- Required action -
Copy only what runs from the line containing "- Bots / ibm-watson" through the end of the material below, line for line, with both ends included.

- Extracted information -

= Beginning of Section =

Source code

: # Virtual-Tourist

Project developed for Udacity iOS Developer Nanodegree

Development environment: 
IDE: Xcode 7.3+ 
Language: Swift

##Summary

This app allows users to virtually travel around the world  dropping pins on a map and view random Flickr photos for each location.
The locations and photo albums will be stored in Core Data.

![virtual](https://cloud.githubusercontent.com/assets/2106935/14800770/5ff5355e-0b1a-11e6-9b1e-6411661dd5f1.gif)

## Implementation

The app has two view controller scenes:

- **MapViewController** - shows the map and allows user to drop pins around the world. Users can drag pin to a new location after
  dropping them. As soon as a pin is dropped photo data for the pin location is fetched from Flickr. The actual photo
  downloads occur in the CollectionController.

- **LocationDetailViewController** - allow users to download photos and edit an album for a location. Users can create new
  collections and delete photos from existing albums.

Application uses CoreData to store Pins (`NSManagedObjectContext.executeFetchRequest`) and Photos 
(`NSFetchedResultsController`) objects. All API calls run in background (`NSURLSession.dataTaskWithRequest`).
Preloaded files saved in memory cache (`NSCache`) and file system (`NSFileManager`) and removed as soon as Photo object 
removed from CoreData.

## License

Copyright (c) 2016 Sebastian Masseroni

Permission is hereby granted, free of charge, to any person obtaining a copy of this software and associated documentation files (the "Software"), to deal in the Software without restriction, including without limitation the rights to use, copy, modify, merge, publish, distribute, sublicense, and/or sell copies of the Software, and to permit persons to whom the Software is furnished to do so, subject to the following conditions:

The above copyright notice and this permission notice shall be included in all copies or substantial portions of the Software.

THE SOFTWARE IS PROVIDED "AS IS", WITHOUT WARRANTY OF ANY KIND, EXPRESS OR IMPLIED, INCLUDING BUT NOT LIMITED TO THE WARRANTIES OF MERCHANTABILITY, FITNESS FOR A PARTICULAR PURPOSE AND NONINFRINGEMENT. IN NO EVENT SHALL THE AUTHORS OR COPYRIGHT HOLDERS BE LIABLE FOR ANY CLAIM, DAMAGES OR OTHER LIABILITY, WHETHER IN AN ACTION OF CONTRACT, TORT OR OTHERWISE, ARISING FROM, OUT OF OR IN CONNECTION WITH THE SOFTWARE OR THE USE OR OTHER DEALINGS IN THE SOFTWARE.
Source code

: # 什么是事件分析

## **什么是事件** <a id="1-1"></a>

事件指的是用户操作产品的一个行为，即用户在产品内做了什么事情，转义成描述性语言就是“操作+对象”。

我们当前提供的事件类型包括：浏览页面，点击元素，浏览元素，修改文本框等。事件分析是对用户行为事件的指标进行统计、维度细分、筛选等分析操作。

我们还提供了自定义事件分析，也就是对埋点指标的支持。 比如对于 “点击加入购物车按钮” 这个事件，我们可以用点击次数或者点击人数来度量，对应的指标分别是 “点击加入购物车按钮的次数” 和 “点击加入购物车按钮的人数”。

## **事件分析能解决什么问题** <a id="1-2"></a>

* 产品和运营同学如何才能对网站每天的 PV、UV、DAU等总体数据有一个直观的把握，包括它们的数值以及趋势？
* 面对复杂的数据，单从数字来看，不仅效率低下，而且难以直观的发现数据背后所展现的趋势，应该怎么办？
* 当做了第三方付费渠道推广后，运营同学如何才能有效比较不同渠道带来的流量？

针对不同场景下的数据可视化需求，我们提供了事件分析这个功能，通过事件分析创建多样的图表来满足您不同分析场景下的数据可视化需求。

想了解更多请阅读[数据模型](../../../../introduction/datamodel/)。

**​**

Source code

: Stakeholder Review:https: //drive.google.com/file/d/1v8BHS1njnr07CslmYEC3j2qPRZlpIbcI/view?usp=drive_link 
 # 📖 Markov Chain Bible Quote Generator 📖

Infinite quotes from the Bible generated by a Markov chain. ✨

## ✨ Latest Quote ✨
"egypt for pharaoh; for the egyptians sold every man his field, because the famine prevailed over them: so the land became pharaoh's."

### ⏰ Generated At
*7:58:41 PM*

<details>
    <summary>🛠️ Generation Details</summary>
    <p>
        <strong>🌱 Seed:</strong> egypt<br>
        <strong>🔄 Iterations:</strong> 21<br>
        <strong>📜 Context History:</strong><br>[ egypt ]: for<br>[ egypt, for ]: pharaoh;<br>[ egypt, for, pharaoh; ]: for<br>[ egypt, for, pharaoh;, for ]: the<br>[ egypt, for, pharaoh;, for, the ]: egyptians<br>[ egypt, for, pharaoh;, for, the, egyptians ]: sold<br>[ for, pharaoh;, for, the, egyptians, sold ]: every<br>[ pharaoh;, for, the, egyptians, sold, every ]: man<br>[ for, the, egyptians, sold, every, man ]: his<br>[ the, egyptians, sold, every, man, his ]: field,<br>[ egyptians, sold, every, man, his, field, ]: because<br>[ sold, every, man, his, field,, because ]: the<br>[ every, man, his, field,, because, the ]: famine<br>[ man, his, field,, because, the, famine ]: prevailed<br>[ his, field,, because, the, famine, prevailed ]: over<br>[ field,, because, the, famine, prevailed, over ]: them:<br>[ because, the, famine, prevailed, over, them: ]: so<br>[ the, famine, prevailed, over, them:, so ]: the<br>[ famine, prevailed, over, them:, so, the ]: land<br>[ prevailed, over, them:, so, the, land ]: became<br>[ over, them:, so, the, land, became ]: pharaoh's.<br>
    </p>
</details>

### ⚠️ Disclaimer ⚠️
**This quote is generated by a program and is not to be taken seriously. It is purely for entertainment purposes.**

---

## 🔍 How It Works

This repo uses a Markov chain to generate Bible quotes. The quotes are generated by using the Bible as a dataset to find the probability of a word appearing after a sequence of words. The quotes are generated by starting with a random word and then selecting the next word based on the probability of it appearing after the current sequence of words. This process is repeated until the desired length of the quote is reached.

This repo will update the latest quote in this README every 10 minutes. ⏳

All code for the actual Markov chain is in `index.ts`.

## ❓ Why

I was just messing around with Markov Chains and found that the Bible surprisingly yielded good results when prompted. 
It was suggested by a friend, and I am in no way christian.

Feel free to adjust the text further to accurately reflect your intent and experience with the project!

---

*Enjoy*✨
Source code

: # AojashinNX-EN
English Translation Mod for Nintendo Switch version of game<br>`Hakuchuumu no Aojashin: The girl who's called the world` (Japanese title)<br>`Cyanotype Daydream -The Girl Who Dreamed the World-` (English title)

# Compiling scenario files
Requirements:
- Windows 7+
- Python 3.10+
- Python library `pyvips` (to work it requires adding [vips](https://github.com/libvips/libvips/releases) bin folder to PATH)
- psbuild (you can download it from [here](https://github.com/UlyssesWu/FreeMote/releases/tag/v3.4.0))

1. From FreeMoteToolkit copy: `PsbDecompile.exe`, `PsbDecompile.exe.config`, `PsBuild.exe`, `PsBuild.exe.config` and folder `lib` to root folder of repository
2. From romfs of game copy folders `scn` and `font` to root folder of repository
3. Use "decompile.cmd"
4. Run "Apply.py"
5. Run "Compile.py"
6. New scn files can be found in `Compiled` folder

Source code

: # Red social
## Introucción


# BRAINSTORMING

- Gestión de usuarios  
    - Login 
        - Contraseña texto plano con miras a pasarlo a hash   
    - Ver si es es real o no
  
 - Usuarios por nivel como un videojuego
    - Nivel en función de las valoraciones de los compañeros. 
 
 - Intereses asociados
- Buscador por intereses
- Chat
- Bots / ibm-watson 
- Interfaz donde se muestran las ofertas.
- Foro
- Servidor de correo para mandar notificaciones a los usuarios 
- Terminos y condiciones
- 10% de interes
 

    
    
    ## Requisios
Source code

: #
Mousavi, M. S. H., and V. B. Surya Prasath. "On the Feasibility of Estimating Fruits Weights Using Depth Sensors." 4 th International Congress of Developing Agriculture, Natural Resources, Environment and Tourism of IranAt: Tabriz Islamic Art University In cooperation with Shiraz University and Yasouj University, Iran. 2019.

= End of Section =

- Problem solution -
- Bots / ibm-watson 
- Interfaz donde se muestran las ofertas.
- Foro
- Servidor de correo para mandar notificaciones a los usuarios 
- Terminos y condiciones
- 10% de interes
 

    
    
    ## Requisios
Source code

: #
Mousavi, M. S. H., and V. B. Surya Prasath. "On the Feasibility of Estimating Fruits Weights Using Depth Sensors." 4 th International Congress of Developing Agriculture, Natural Resources, Environment and Tourism of IranAt: Tabriz Islamic Art University In cooperation with Shiraz University and Yasouj University, Iran. 2019.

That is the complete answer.